Work request: Only the lines below between the ones containing "Several root settings" and "upstream here without", inclusive, are to be reproduced, each exactly as it stands.

[Opening Exercise inputs section]

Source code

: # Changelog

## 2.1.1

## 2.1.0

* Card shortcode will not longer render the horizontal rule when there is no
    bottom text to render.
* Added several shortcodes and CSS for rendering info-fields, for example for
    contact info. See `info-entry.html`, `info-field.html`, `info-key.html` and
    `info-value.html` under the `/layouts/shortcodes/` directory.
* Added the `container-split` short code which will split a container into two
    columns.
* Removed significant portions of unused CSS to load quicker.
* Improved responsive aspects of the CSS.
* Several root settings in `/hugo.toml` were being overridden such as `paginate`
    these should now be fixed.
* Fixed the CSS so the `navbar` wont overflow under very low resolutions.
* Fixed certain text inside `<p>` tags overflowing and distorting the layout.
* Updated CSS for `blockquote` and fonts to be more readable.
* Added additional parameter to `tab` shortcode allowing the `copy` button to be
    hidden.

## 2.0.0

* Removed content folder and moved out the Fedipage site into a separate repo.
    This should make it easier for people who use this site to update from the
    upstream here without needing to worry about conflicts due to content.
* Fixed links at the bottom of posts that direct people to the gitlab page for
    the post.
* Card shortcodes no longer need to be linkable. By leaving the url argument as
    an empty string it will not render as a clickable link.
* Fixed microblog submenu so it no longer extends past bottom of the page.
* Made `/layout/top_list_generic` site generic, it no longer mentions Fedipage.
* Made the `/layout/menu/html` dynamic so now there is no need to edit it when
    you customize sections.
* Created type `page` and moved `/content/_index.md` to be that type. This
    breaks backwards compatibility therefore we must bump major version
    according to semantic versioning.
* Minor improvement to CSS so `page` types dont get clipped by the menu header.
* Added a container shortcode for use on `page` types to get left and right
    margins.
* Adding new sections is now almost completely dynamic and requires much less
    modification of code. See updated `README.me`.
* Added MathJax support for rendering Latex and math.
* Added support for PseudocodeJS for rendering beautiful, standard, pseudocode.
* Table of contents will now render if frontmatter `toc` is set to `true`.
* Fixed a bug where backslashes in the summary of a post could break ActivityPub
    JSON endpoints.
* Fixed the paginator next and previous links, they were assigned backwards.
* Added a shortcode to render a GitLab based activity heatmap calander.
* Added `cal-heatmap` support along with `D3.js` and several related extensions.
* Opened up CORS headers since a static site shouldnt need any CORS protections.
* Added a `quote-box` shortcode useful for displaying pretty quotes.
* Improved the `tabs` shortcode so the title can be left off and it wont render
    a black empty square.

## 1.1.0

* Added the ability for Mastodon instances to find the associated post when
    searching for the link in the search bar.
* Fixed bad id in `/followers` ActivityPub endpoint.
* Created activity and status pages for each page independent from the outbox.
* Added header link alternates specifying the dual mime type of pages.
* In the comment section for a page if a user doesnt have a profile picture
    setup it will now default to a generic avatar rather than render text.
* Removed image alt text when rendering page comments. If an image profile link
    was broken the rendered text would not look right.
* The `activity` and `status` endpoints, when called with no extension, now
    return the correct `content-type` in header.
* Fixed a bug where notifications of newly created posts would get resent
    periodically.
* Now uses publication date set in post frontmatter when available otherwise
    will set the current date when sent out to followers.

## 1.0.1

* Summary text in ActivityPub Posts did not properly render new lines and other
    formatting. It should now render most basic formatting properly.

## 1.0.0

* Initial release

[Closing Exercise inputs section]

Task result:
* Several root settings in `/hugo.toml` were being overridden such as `paginate`
    these should now be fixed.
* Fixed the CSS so the `navbar` wont overflow under very low resolutions.
* Fixed certain text inside `<p>` tags overflowing and distorting the layout.
* Updated CSS for `blockquote` and fonts to be more readable.
* Added additional parameter to `tab` shortcode allowing the `copy` button to be
    hidden.

## 2.0.0

* Removed content folder and moved out the Fedipage site into a separate repo.
    This should make it easier for people who use this site to update from the
    upstream here without needing to worry about conflicts due to content.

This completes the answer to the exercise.